Search the data for the word "pendrivelinux" and copy each line that has it.

####################

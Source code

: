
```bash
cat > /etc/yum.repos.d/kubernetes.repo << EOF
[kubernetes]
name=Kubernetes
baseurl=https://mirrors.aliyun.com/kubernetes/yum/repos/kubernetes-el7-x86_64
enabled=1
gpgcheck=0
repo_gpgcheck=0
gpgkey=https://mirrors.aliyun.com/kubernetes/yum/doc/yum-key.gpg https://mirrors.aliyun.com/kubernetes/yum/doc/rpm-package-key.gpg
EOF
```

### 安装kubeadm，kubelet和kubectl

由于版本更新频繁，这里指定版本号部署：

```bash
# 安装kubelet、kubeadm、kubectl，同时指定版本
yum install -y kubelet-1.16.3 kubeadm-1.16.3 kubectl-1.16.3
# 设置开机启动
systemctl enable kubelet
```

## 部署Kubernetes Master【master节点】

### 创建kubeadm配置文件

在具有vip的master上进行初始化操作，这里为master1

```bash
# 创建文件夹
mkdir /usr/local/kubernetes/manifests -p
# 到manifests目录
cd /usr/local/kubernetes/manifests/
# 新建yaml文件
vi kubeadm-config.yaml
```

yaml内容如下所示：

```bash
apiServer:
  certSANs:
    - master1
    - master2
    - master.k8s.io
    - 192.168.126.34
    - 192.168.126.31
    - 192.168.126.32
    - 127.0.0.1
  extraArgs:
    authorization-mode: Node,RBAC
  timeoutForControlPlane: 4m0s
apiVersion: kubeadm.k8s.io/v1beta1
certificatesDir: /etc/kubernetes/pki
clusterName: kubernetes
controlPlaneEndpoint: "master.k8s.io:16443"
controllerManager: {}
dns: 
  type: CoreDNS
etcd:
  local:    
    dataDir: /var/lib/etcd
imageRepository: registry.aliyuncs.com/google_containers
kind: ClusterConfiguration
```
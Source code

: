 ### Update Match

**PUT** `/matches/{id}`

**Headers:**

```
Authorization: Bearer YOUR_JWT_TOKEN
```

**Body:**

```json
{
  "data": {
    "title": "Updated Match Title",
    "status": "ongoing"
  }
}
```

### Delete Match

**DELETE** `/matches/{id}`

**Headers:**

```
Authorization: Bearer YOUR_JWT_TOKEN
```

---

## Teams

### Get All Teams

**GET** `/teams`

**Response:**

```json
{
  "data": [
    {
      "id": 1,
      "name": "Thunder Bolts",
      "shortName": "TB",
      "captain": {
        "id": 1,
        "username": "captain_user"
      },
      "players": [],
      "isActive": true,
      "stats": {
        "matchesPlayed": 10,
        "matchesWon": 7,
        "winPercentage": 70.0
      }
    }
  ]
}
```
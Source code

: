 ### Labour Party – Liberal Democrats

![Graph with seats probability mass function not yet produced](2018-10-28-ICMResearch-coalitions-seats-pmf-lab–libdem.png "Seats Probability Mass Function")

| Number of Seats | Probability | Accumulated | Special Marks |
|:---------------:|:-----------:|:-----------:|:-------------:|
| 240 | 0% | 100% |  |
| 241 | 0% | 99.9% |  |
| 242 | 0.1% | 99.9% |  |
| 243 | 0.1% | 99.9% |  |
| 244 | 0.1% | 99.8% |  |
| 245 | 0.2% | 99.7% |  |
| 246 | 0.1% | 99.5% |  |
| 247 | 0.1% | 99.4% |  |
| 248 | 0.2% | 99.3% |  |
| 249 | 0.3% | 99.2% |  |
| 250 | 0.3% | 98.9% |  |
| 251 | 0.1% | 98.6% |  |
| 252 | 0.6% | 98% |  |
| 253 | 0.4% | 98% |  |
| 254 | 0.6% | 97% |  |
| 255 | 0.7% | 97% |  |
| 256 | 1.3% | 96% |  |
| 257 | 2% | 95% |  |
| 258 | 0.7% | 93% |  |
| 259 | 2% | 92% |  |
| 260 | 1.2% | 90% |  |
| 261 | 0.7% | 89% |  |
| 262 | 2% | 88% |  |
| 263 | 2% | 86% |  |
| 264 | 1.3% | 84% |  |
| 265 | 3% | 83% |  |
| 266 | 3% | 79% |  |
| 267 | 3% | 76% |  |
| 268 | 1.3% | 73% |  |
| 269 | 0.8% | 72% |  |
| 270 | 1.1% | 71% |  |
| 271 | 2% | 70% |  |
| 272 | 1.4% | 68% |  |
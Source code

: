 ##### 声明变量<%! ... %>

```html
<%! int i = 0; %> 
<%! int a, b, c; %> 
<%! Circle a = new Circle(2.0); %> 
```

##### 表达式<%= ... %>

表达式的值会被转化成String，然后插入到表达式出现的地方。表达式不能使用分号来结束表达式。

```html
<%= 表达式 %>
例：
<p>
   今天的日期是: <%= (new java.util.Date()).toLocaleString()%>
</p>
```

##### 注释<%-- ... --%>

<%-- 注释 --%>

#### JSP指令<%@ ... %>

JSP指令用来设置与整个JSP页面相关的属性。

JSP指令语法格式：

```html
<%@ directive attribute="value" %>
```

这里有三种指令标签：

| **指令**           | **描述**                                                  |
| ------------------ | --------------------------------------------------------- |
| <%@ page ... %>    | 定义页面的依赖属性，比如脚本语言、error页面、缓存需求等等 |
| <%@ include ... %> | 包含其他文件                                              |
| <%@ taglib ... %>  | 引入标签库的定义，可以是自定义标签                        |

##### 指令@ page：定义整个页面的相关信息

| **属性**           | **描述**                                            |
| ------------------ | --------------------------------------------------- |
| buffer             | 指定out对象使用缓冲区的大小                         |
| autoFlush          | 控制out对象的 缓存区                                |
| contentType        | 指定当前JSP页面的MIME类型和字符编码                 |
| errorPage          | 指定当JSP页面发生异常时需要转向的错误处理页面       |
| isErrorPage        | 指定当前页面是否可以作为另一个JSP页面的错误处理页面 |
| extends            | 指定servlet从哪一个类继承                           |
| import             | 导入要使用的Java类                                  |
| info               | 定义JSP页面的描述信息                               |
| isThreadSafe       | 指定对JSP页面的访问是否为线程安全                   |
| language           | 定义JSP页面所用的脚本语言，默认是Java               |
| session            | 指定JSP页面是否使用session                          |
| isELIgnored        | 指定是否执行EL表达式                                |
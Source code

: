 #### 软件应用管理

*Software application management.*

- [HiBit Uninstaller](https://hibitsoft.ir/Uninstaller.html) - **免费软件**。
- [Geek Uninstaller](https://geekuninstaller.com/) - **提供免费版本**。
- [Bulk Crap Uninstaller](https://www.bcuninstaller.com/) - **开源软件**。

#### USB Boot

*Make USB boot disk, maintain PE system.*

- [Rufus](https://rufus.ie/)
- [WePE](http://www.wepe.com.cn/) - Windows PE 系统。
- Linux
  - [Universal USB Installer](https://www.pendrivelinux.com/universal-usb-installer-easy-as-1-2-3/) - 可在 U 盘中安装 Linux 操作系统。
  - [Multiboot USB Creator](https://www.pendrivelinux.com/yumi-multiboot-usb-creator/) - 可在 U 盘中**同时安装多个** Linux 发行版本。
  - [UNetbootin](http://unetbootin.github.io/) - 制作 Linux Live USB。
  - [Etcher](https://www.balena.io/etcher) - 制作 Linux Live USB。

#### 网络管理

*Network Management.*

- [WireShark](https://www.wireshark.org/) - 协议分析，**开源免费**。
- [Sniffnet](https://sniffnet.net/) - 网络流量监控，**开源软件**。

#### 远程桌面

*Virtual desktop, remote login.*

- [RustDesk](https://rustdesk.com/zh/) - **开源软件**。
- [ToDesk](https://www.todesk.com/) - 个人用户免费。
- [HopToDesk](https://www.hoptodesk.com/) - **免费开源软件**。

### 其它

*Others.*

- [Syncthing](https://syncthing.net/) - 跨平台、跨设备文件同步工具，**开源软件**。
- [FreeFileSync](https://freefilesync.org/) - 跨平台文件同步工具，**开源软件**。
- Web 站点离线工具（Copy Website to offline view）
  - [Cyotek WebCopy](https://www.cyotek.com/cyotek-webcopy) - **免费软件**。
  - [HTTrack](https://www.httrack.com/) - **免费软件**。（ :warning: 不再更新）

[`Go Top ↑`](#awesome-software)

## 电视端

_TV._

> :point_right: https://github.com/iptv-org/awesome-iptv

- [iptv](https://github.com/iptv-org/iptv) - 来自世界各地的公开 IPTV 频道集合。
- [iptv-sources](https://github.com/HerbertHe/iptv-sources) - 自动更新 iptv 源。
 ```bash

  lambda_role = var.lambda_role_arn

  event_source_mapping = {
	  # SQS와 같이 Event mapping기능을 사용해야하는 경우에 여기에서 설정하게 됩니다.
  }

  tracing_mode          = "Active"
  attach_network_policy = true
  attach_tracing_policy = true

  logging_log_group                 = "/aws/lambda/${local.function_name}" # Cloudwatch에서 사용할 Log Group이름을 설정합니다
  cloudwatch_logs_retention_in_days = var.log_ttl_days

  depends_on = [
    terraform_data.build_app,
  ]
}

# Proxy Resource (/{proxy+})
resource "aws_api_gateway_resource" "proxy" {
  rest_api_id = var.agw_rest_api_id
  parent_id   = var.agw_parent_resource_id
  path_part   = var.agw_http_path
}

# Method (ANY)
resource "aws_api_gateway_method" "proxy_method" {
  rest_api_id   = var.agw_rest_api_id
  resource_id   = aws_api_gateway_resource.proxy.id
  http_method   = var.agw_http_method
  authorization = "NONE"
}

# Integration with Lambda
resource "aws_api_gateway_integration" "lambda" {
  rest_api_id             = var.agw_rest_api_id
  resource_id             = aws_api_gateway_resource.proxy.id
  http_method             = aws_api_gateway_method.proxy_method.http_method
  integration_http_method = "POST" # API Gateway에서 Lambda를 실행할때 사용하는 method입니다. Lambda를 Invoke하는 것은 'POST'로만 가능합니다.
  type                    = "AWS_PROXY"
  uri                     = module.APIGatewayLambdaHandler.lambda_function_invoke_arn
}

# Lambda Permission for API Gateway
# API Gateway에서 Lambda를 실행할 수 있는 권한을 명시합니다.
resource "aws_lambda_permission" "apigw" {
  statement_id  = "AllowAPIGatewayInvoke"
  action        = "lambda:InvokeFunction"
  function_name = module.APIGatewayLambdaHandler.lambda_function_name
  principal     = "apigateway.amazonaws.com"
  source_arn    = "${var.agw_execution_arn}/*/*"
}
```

####################

> _THE ANSWER_:
  - [Universal USB Installer](https://www.pendrivelinux.com/universal-usb-installer-easy-as-1-2-3/) - 可在 U 盘中安装 Linux 操作系统。
  - [Multiboot USB Creator](https://www.pendrivelinux.com/yumi-multiboot-usb-creator/) - 可在 U 盘中**同时安装多个** Linux 发行版本。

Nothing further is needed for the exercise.